Пленный чаю не ждал. Взял кружку обеими руками — и в лице у него что-то на миг разошлось, а после снова стало. Я вышел из землянки на воздух.
Наверху было тихо, звёздно. За грядой опять катили колёса.
Костриков к утру помер. Пуля вошла низко, под ребро, и вынесла всё, что там несла, — фельдшер только руками развёл. Похоронили за фольварком, Михеев вписал в книжку, и я подписал, где положено, и уговорил себя не заводить того счёта, который однажды уже чуть меня не съел.
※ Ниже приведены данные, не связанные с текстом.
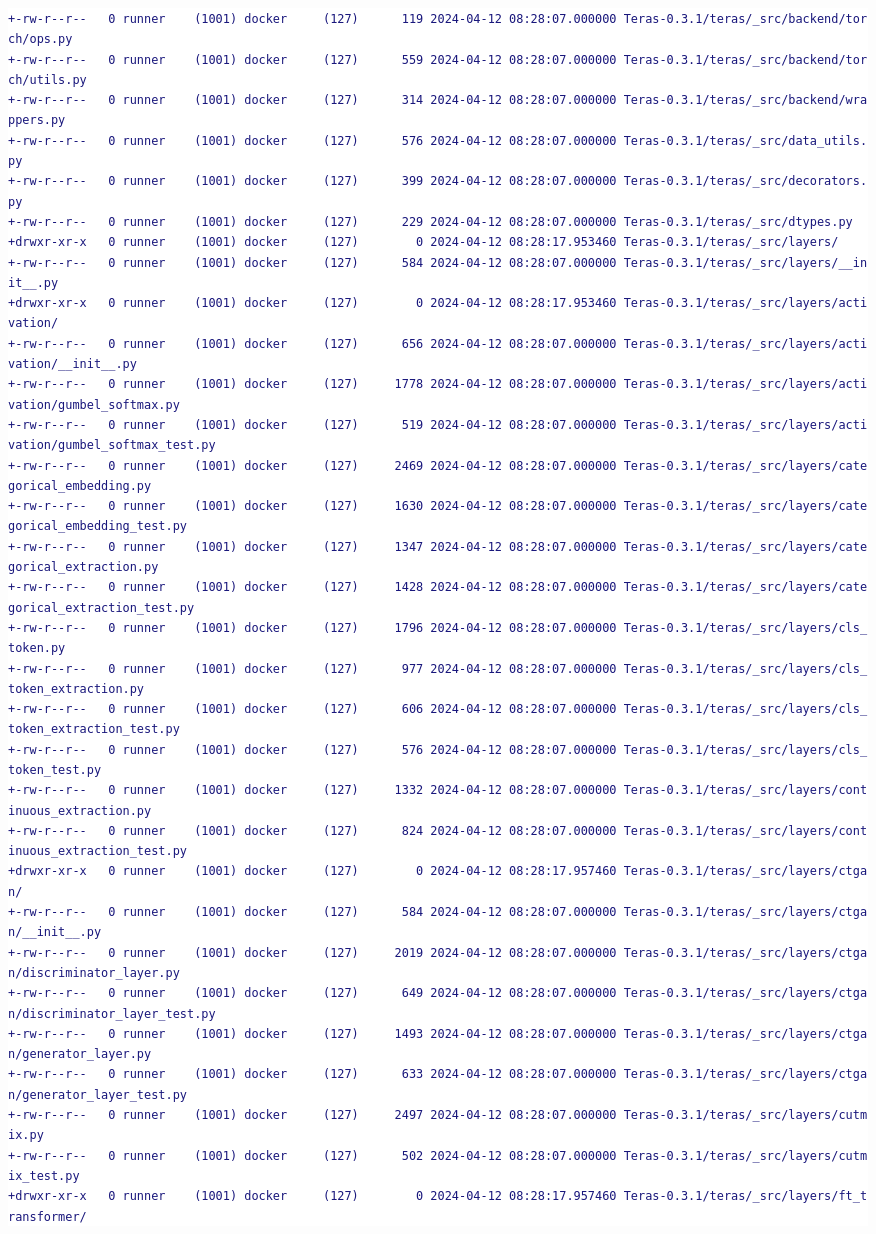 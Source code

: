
 ```diff
+-rw-r--r--   0 runner    (1001) docker     (127)      119 2024-04-12 08:28:07.000000 Teras-0.3.1/teras/_src/backend/torch/ops.py
+-rw-r--r--   0 runner    (1001) docker     (127)      559 2024-04-12 08:28:07.000000 Teras-0.3.1/teras/_src/backend/torch/utils.py
+-rw-r--r--   0 runner    (1001) docker     (127)      314 2024-04-12 08:28:07.000000 Teras-0.3.1/teras/_src/backend/wrappers.py
+-rw-r--r--   0 runner    (1001) docker     (127)      576 2024-04-12 08:28:07.000000 Teras-0.3.1/teras/_src/data_utils.py
+-rw-r--r--   0 runner    (1001) docker     (127)      399 2024-04-12 08:28:07.000000 Teras-0.3.1/teras/_src/decorators.py
+-rw-r--r--   0 runner    (1001) docker     (127)      229 2024-04-12 08:28:07.000000 Teras-0.3.1/teras/_src/dtypes.py
+drwxr-xr-x   0 runner    (1001) docker     (127)        0 2024-04-12 08:28:17.953460 Teras-0.3.1/teras/_src/layers/
+-rw-r--r--   0 runner    (1001) docker     (127)      584 2024-04-12 08:28:07.000000 Teras-0.3.1/teras/_src/layers/__init__.py
+drwxr-xr-x   0 runner    (1001) docker     (127)        0 2024-04-12 08:28:17.953460 Teras-0.3.1/teras/_src/layers/activation/
+-rw-r--r--   0 runner    (1001) docker     (127)      656 2024-04-12 08:28:07.000000 Teras-0.3.1/teras/_src/layers/activation/__init__.py
+-rw-r--r--   0 runner    (1001) docker     (127)     1778 2024-04-12 08:28:07.000000 Teras-0.3.1/teras/_src/layers/activation/gumbel_softmax.py
+-rw-r--r--   0 runner    (1001) docker     (127)      519 2024-04-12 08:28:07.000000 Teras-0.3.1/teras/_src/layers/activation/gumbel_softmax_test.py
+-rw-r--r--   0 runner    (1001) docker     (127)     2469 2024-04-12 08:28:07.000000 Teras-0.3.1/teras/_src/layers/categorical_embedding.py
+-rw-r--r--   0 runner    (1001) docker     (127)     1630 2024-04-12 08:28:07.000000 Teras-0.3.1/teras/_src/layers/categorical_embedding_test.py
+-rw-r--r--   0 runner    (1001) docker     (127)     1347 2024-04-12 08:28:07.000000 Teras-0.3.1/teras/_src/layers/categorical_extraction.py
+-rw-r--r--   0 runner    (1001) docker     (127)     1428 2024-04-12 08:28:07.000000 Teras-0.3.1/teras/_src/layers/categorical_extraction_test.py
+-rw-r--r--   0 runner    (1001) docker     (127)     1796 2024-04-12 08:28:07.000000 Teras-0.3.1/teras/_src/layers/cls_token.py
+-rw-r--r--   0 runner    (1001) docker     (127)      977 2024-04-12 08:28:07.000000 Teras-0.3.1/teras/_src/layers/cls_token_extraction.py
+-rw-r--r--   0 runner    (1001) docker     (127)      606 2024-04-12 08:28:07.000000 Teras-0.3.1/teras/_src/layers/cls_token_extraction_test.py
+-rw-r--r--   0 runner    (1001) docker     (127)      576 2024-04-12 08:28:07.000000 Teras-0.3.1/teras/_src/layers/cls_token_test.py
+-rw-r--r--   0 runner    (1001) docker     (127)     1332 2024-04-12 08:28:07.000000 Teras-0.3.1/teras/_src/layers/continuous_extraction.py
+-rw-r--r--   0 runner    (1001) docker     (127)      824 2024-04-12 08:28:07.000000 Teras-0.3.1/teras/_src/layers/continuous_extraction_test.py
+drwxr-xr-x   0 runner    (1001) docker     (127)        0 2024-04-12 08:28:17.957460 Teras-0.3.1/teras/_src/layers/ctgan/
+-rw-r--r--   0 runner    (1001) docker     (127)      584 2024-04-12 08:28:07.000000 Teras-0.3.1/teras/_src/layers/ctgan/__init__.py
+-rw-r--r--   0 runner    (1001) docker     (127)     2019 2024-04-12 08:28:07.000000 Teras-0.3.1/teras/_src/layers/ctgan/discriminator_layer.py
+-rw-r--r--   0 runner    (1001) docker     (127)      649 2024-04-12 08:28:07.000000 Teras-0.3.1/teras/_src/layers/ctgan/discriminator_layer_test.py
+-rw-r--r--   0 runner    (1001) docker     (127)     1493 2024-04-12 08:28:07.000000 Teras-0.3.1/teras/_src/layers/ctgan/generator_layer.py
+-rw-r--r--   0 runner    (1001) docker     (127)      633 2024-04-12 08:28:07.000000 Teras-0.3.1/teras/_src/layers/ctgan/generator_layer_test.py
+-rw-r--r--   0 runner    (1001) docker     (127)     2497 2024-04-12 08:28:07.000000 Teras-0.3.1/teras/_src/layers/cutmix.py
+-rw-r--r--   0 runner    (1001) docker     (127)      502 2024-04-12 08:28:07.000000 Teras-0.3.1/teras/_src/layers/cutmix_test.py
+drwxr-xr-x   0 runner    (1001) docker     (127)        0 2024-04-12 08:28:17.957460 Teras-0.3.1/teras/_src/layers/ft_transformer/
```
Заводить его теперь было некогда: с языком, добытым ценою Кострикова, надлежало распорядиться так, чтоб цена не пропала даром.
Донесение я написал в то же утро, коротко и по форме. Против участка сменилась часть. Взятый ночью пленный — не австриец, германец, баварского полка, тут ранее не стоявшего. Признаки последних дней: методическая пристрелка тыловых ориентиров одиночным тяжёлым орудием, ежедневная воздушная разведка по одному маршруту, ночное движение транспорта за грядой. Вывод я себе позволил один, самый осторожный, какой умел: полагаю, противник перед участком усиливается.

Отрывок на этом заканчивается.